Into this situation stepped Magafuli, sensing a major vote-winning opportunity. The method he wielded was to become a favourite against lesser adversaries as his administration went on – allegations of tax and general financial impropriety.
The money owing, allegedly, by Acacia, amounted to US$300mln. Acacia dug its heels in, relations with the government collapsed, and Acacia’s permission to export was withdrawn.
It was in this wider nation context that shares in Shanta Gold, which had quietly been minding its own business in the development of New Luika, plumbed new depths. And Shanta wasn’t the only one.
Shares in Armadale Capital PLC (LON:ACP), which owns a graphite project in the centre of the country, dropped by 75%. Shares in Edenville Energy (LON:EDL), which is now producing coal from the Rukwa mine in south-west Tanzania, slid. Acacia’s own shares collapsed and, what was more, Tanzania’s reputation as a safe home for foreign direct investment, went with it.
Shanta quietly stuck to its knitting and powered through, waiting for the sun to shine through some chink in the storm clouds.
Bristow knew how to fix the situation, and the answer involved the elimination of Acacia as an independent entity, the payment of the fine and a new profit sharing agreement with the Tanzanian government.

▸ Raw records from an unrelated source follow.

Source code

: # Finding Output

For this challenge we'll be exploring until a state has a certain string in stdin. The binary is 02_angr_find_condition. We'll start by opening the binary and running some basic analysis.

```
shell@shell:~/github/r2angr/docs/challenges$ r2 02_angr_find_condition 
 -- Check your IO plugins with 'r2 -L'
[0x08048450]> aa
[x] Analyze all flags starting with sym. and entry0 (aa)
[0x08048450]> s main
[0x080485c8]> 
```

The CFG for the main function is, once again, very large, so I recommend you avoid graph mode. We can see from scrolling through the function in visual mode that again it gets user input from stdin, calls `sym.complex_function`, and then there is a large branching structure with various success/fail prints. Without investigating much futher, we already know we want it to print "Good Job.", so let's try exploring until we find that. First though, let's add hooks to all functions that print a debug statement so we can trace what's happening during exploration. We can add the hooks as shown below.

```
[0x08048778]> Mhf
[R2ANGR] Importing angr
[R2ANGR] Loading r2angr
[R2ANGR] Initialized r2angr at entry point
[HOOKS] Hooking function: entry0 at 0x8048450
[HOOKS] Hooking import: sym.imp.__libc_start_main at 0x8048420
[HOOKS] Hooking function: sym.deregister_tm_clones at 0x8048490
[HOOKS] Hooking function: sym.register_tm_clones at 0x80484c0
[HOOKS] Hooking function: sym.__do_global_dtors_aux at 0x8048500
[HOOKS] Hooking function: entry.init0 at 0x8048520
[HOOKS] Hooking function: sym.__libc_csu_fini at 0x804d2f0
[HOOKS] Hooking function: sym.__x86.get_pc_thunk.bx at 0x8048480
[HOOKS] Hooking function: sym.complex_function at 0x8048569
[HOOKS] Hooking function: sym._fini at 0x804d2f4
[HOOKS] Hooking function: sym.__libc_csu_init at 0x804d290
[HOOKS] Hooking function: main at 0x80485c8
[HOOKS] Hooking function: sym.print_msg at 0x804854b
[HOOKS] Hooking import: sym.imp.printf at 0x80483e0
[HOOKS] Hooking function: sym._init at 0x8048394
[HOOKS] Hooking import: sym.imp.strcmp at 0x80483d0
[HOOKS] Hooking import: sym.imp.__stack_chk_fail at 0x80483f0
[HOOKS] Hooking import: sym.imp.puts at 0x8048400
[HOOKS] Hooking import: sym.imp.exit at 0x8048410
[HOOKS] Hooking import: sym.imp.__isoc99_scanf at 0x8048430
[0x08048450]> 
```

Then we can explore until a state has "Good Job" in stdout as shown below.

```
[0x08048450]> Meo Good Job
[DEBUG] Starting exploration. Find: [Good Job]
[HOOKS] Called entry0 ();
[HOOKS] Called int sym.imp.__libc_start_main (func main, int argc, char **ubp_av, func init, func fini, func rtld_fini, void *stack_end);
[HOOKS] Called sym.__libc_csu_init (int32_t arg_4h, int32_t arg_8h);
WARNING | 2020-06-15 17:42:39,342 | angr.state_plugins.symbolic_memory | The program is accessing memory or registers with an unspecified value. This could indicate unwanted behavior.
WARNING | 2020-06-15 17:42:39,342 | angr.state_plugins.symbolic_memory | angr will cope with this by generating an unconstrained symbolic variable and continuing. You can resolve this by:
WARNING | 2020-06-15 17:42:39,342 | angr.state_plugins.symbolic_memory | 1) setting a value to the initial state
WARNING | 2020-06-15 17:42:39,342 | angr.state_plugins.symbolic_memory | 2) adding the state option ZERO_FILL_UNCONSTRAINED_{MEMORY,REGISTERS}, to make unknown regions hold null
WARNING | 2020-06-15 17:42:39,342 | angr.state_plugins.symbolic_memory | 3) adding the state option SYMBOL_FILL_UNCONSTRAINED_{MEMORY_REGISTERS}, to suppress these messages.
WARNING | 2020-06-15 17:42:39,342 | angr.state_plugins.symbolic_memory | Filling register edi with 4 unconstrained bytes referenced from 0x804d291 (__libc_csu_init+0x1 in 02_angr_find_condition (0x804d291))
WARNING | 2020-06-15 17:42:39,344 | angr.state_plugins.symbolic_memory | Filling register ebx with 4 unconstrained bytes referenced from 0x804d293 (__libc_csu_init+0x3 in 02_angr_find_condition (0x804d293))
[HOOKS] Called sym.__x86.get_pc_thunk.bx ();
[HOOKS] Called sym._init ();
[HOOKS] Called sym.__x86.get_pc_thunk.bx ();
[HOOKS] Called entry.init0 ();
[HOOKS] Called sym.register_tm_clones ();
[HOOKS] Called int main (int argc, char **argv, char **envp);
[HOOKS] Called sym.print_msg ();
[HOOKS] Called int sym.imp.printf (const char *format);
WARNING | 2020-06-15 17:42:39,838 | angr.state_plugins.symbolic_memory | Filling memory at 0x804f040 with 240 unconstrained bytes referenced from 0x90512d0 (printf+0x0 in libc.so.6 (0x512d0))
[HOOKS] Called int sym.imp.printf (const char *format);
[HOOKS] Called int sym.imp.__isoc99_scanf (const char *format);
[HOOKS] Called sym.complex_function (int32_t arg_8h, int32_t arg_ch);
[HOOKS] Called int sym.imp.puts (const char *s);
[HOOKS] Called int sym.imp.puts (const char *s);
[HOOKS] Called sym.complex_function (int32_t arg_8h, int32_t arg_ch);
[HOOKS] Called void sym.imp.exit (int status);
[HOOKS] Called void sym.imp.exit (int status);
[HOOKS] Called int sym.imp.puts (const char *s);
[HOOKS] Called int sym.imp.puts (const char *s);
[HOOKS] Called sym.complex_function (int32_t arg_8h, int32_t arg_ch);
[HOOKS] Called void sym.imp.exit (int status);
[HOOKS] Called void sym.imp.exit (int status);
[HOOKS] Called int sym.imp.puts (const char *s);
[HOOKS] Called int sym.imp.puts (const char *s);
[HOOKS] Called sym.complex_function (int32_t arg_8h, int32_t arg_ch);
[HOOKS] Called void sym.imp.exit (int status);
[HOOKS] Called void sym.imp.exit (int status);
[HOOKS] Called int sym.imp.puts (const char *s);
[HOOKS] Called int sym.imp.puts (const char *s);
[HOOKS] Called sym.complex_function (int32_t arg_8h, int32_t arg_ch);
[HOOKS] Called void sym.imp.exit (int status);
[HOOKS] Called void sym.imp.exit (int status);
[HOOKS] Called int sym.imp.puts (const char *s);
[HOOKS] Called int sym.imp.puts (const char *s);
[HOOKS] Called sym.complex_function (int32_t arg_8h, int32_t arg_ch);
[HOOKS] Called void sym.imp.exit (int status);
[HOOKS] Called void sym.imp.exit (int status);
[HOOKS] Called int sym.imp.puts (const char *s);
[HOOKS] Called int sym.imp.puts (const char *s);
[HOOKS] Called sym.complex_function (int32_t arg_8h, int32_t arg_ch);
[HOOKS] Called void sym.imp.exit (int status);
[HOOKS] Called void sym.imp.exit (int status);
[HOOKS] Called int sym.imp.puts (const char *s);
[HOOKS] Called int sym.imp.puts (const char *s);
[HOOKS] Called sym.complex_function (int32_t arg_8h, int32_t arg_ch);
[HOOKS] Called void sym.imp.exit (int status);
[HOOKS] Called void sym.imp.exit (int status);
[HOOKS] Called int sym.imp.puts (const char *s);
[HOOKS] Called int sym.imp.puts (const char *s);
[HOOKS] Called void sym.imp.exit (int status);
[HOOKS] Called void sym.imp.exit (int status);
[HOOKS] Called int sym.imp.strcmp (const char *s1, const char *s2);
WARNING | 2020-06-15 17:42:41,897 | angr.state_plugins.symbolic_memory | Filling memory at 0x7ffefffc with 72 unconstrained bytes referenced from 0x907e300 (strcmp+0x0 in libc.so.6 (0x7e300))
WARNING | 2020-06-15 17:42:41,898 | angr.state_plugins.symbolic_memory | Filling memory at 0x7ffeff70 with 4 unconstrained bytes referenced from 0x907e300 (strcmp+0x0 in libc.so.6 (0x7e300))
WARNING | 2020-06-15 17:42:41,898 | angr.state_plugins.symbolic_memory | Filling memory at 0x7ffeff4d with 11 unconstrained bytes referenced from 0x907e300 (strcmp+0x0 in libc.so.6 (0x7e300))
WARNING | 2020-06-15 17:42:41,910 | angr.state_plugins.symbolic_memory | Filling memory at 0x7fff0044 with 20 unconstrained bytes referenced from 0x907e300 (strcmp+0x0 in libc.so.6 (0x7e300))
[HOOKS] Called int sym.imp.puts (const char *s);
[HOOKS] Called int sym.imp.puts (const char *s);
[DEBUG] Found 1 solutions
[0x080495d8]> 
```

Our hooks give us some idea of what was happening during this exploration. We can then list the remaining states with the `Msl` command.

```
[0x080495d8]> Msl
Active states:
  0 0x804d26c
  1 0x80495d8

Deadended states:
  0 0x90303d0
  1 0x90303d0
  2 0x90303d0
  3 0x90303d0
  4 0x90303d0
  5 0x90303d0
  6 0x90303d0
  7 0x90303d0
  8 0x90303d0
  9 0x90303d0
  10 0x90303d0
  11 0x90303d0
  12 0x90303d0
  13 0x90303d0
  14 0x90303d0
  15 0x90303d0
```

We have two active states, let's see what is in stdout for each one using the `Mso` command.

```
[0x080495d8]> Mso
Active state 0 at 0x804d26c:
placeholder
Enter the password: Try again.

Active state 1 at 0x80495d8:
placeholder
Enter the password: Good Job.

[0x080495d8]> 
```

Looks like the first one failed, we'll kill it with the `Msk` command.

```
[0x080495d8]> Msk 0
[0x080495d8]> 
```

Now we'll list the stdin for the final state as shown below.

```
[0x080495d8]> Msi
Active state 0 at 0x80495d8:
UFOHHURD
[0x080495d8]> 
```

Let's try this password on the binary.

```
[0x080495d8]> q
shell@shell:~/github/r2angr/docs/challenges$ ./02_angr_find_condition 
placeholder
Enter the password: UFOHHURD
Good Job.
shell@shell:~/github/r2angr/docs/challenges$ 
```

This took a bit of doing of course, and the small matter of a US$1.2bn recommended bid for Acacia, but the deal has now been done and investors can now contemplate the possibility that doing business in Tanzania will once again become a straightforward affair.
Or can they?
At the beginning of September the Financial Times published an exposé on the increasing number of disappearances and detentions without trial that have become a hallmark of the Presidency of Mr Magufuli, who's otherwise known as “the Bulldozer”.
The FT highlighted the case of journalist Erick Kabendera, seized and detained without trial, and another journalist Azory Gwanda, who disappeared in 2017. Both were critics of Mr Magafuli’s government.
Equally worrying is the trend that the Magafuli administration has developed of using tax and financing irregularities as a way of detaining suspects without trial. Three Acacia Mining executives are still being held a year after formal charges were first levied at the company, and although Mr Magafuli has recently hinted at their possible release, their ultimate fate remains uncertain.
The President has also suggested that others detained on charges of financial irregularities should simply settle up the alleged unpaid taxes if they want to walk free, which looks suspiciously like state-sanctioned extortion.
So the picture remains mixed.
Bristow, the Africa Mr-Fixit, has cleared the major logjam, and the hope has to be that the investment climate will improve from here on in. Edenville Energy has just raised £300,000 to increase production at Rukwa, and there are still plenty of junior miners operating in-country. Shares in Shanta are on an upward trend, and could well continue to strengthen.
But Mr Magafuli is now on notice. Investors will be twitchy at any hint of further crackdowns, and it may be some time before that foreign direct investment number starts to tick up again.